The Jewish Community Foundation of Los Angeles (The Foundation) is redirecting the entirety of its 2020 institutional grantmaking into a two-phase plan focused on COVID-19 relief totaling $8.5 million.
Formally titled the COVID-19 Response Grants, the program’s first phase concentrates on providing immediate relief to Los Angeles nonprofits in both the Jewish and general communities offering direct services to those impacted by the pandemic. The second phase will support Jewish nonprofits locally, as well as in Israel, facing economic hardship due to the pandemic to ensure their long-term sustainability.
Phase One funding awarded to date totals $2.5 million distributed to 22 nonprofit organizations. This includes $1.5 million distributed to causes and initiatives that focus on providing direct relief for financial, housing, and food insecurity, as well as access to adequate healthcare.
These Phase One monies also consist of a grant of $1 million to the Jewish Federation of Greater Los Angeles for its COVID-19 relief efforts directed toward nonprofit organizations supporting the most vulnerable segments of the Jewish community locally and in Israel. The program complements efforts being undertaken by The Foundation and will encompass four critical human and social services areas. These include funding for wellness and resiliency; access to food through synagogues; financial aid and scholarships for early-childhood and day-school education to families impacted by COVID-19; and a loan-guarantee program.

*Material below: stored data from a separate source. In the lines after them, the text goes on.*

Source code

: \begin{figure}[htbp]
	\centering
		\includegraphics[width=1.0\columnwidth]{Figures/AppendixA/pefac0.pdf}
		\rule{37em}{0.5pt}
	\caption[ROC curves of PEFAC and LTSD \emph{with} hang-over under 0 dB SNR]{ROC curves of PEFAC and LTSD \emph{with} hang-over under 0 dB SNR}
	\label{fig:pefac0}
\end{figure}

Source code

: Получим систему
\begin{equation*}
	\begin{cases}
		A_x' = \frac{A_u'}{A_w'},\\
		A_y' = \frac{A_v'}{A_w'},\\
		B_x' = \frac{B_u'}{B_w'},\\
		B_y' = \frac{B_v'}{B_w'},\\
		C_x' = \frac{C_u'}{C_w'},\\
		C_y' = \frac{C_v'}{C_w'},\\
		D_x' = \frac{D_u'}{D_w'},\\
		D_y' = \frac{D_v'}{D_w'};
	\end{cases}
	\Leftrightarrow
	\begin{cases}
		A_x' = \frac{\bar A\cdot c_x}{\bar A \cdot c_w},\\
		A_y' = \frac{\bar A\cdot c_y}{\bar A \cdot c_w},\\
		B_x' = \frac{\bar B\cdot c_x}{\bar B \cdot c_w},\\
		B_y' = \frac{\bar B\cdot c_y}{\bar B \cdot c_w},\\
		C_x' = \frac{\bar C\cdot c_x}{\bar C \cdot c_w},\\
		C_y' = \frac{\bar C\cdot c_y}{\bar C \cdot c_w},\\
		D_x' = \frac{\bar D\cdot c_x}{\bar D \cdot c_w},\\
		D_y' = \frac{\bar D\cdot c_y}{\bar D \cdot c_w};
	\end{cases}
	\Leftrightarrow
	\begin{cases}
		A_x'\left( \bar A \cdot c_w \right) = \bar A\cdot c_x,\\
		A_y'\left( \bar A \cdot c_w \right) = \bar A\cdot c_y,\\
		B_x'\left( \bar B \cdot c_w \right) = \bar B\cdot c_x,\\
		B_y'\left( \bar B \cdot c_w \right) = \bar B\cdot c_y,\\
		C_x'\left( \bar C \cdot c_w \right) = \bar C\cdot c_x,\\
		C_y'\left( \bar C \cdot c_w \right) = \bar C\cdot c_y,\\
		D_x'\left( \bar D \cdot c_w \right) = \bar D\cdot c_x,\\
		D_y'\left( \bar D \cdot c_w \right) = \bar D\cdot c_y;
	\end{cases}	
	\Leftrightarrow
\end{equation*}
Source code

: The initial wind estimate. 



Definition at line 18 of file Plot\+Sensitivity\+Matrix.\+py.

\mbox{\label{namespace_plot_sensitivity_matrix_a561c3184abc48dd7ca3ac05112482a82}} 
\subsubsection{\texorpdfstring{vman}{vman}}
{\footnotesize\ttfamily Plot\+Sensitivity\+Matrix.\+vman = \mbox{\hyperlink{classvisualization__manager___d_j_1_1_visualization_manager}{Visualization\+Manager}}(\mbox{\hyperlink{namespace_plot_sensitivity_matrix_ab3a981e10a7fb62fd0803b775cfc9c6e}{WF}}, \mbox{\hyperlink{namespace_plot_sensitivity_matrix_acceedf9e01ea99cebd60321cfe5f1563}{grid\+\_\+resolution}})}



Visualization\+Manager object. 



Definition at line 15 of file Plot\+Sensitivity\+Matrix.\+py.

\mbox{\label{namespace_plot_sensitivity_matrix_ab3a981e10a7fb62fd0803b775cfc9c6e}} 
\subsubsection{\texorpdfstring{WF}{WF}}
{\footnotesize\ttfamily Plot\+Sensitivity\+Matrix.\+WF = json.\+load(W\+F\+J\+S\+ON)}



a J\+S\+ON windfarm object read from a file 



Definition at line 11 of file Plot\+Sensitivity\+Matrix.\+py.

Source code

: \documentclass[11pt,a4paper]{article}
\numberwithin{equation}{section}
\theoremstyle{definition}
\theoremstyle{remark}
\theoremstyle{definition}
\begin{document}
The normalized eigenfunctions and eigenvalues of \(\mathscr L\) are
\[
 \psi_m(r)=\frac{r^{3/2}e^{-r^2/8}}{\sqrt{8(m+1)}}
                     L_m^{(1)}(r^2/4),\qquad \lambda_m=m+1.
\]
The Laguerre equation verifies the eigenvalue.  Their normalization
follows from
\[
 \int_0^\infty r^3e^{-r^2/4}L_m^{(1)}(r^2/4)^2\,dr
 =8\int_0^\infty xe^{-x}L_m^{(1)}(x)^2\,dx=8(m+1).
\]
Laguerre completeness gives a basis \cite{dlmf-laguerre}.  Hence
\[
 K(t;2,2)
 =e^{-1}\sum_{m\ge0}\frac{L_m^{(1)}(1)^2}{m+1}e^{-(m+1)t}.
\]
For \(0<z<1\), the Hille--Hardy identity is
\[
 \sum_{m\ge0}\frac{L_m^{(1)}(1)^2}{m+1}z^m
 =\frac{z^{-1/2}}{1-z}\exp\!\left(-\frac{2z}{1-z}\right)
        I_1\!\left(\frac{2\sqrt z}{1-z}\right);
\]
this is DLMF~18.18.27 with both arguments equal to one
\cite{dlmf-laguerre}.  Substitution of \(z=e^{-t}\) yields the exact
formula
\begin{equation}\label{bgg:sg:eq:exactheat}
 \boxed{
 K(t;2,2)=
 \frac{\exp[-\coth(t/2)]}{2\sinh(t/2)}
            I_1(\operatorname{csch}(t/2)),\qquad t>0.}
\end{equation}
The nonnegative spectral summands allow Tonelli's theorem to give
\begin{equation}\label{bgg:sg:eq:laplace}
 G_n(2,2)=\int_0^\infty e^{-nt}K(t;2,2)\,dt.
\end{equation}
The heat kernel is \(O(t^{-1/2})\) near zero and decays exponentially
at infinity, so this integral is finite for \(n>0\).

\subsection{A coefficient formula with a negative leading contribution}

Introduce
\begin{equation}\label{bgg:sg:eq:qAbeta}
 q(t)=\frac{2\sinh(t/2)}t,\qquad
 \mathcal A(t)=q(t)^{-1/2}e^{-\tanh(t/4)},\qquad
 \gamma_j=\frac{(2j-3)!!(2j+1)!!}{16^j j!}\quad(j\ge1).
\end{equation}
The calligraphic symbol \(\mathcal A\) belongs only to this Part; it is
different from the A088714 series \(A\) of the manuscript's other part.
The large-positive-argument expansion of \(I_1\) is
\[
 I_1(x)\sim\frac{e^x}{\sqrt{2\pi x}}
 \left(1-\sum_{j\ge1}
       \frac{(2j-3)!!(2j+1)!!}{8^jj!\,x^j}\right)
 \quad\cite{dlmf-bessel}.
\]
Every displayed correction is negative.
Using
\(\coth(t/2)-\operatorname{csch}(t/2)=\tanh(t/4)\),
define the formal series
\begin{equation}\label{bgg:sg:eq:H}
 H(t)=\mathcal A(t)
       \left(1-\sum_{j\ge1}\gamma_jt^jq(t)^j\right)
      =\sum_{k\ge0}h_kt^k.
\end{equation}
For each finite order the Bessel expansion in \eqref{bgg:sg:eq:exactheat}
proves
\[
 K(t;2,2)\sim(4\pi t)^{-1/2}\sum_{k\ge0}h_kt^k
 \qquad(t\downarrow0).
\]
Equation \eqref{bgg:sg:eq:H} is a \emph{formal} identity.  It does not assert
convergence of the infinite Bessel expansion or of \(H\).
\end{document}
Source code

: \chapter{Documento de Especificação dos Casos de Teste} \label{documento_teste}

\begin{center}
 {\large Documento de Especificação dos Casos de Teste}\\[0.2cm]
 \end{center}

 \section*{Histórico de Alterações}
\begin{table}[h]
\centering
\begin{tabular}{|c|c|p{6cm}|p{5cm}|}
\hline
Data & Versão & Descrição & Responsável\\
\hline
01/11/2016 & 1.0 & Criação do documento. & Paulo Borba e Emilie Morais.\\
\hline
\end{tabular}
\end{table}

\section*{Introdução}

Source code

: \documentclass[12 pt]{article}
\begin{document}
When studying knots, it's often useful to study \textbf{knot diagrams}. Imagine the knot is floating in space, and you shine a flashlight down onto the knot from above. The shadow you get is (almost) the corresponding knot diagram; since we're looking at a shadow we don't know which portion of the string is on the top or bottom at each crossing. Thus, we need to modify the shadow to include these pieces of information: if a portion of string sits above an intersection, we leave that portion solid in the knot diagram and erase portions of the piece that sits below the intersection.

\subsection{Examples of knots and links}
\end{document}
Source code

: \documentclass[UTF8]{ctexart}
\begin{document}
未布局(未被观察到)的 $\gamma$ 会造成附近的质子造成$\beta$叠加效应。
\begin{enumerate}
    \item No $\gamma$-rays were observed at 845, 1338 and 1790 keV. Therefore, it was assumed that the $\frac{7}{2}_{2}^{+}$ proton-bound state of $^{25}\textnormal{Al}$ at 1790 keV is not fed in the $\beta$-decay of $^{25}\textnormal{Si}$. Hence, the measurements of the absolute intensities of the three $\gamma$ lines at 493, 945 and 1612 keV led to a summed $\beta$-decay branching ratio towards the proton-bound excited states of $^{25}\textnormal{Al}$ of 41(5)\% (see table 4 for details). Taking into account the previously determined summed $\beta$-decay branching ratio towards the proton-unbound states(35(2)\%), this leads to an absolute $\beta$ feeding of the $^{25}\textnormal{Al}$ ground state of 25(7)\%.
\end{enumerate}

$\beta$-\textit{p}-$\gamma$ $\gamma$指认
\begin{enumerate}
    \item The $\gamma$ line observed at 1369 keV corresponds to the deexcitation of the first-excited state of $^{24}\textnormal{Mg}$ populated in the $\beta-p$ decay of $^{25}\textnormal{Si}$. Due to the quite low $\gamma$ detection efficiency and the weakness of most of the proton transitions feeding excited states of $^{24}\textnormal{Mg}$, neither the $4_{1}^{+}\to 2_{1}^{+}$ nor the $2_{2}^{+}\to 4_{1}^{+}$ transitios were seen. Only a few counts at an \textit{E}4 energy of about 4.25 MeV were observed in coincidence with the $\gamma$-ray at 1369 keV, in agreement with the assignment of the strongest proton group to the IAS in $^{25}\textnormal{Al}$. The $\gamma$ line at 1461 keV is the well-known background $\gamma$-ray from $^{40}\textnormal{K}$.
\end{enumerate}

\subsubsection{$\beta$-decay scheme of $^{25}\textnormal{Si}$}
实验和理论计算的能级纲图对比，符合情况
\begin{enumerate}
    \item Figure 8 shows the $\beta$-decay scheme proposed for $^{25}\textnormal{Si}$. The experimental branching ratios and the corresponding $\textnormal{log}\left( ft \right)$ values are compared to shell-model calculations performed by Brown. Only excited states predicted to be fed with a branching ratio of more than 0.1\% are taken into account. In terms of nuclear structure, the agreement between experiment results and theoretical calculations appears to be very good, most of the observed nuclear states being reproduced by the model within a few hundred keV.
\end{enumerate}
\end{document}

Phase Two grants, currently estimated at approximately $6 million, will be awarded to Jewish nonprofits locally and in Israel to mitigate economic hardship resulting from COVID-19 and to ensure their viability. The funding is expected to support recipients’ ongoing programmatic activities and organizational infrastructure to help ensure their future sustainability.
It is anticipated Phase Two will commence in the fall and be implemented in multiple stages. Eligibility will be by invitation only.
The Foundation’s institutional grantmaking in support of COVID-19 relief and recovery includes funding from the Mickey and Irene Ross Endowment at The Foundation, as well as support from the Erwin Rautenberg Foundation, a private family foundation. To develop its plan, The Foundation consulted with more than 100 nonprofits locally and in Israel, as well as fellow funders throughout the community, to gain a better understanding of the most pressing and evolving needs facing the community.
Speaking to eJP, Foundation President and Chief Executive Officer Marvin I. Schotland said: “The devastating effects of COVID-19 and the financial crisis required us to re-imagine our institutional grantmaking to meet these unprecedented challenges. Our funding strategies, devoted entirely to COVID-19 relief, are meant to address both immediate and developing needs resulting from the crisis, as well as provide us the flexibility to adapt as the situation changes.”